Task directions. After locating the line that contains "we only show" in the records below, write out exactly that line and each line after it through the one that contains "for ranks $\leq29$.", and nothing else.

Dataset.
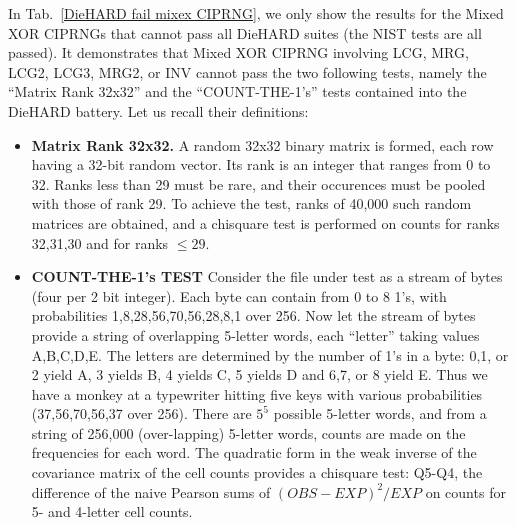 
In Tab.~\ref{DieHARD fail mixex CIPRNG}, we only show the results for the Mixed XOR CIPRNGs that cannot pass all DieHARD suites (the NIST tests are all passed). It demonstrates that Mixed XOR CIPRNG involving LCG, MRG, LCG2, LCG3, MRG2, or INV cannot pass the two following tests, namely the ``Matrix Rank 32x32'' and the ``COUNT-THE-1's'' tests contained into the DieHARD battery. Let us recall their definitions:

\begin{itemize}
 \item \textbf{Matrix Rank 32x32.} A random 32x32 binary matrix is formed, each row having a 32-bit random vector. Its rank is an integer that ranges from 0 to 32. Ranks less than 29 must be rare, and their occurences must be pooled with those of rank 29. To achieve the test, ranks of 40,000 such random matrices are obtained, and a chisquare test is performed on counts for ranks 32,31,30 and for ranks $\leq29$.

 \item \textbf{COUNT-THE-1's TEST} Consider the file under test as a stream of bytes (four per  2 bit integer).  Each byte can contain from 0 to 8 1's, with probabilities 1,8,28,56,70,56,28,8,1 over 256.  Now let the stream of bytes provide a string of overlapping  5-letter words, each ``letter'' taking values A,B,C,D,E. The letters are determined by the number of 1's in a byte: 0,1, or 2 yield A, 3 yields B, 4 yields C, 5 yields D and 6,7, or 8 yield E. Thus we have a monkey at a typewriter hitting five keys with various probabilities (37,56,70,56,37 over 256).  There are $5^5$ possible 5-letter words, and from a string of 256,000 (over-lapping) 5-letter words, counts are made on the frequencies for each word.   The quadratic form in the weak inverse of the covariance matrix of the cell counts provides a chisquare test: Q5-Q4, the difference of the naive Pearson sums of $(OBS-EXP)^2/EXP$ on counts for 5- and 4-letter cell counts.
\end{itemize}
==
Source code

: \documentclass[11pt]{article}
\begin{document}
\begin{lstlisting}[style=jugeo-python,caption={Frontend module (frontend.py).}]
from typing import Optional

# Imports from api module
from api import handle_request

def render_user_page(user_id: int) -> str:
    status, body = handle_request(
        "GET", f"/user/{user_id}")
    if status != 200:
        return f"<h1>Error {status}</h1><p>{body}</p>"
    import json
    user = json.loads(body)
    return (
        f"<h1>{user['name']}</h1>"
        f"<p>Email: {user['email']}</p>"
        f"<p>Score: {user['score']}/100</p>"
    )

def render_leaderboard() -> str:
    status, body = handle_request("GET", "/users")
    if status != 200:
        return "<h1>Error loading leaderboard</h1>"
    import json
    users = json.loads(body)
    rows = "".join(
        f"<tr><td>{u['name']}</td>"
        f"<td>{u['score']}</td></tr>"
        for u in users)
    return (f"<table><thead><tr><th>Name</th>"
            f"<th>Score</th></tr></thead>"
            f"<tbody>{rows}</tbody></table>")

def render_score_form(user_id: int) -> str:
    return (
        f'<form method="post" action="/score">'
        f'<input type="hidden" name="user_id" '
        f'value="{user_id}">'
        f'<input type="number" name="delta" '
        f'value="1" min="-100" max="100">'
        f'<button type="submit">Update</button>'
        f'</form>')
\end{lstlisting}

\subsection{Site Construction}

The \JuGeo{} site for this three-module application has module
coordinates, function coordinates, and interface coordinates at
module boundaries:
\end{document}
--
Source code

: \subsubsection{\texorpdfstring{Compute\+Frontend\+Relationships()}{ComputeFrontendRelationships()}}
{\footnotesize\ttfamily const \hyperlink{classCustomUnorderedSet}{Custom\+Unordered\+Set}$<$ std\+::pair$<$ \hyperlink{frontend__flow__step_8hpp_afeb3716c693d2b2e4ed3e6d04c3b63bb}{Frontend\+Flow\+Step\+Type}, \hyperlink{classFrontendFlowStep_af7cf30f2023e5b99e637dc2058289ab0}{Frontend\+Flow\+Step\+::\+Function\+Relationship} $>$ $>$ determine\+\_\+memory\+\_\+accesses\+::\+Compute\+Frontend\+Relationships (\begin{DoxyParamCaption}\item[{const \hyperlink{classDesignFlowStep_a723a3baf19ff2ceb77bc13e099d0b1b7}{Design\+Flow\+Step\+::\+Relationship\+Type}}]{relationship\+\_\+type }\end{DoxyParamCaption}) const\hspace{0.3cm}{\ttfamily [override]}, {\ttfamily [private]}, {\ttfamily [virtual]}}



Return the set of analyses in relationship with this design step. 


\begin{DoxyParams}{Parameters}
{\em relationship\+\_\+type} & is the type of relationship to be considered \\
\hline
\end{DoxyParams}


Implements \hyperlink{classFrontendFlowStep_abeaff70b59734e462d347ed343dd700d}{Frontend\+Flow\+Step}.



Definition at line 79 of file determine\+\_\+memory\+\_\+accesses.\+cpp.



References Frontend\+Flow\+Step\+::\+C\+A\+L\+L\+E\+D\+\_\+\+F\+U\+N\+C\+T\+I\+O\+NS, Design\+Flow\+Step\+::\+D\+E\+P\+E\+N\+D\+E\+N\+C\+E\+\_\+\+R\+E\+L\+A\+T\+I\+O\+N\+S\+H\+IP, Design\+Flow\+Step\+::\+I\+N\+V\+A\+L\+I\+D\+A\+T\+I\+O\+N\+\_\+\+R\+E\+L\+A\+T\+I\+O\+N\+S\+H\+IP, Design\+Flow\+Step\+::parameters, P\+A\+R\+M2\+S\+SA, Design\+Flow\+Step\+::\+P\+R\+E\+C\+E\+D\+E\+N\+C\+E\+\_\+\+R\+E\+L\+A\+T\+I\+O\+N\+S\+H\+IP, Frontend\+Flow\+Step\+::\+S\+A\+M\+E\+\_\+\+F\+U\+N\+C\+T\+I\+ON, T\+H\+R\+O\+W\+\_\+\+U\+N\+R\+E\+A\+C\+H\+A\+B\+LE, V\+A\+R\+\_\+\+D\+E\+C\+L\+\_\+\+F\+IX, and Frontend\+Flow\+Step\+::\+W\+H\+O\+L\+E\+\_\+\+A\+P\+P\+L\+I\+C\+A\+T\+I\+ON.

Answer section.
In Tab.~\ref{DieHARD fail mixex CIPRNG}, we only show the results for the Mixed XOR CIPRNGs that cannot pass all DieHARD suites (the NIST tests are all passed). It demonstrates that Mixed XOR CIPRNG involving LCG, MRG, LCG2, LCG3, MRG2, or INV cannot pass the two following tests, namely the ``Matrix Rank 32x32'' and the ``COUNT-THE-1's'' tests contained into the DieHARD battery. Let us recall their definitions:

\begin{itemize}
 \item \textbf{Matrix Rank 32x32.} A random 32x32 binary matrix is formed, each row having a 32-bit random vector. Its rank is an integer that ranges from 0 to 32. Ranks less than 29 must be rare, and their occurences must be pooled with those of rank 29. To achieve the test, ranks of 40,000 such random matrices are obtained, and a chisquare test is performed on counts for ranks 32,31,30 and for ranks $\leq29$.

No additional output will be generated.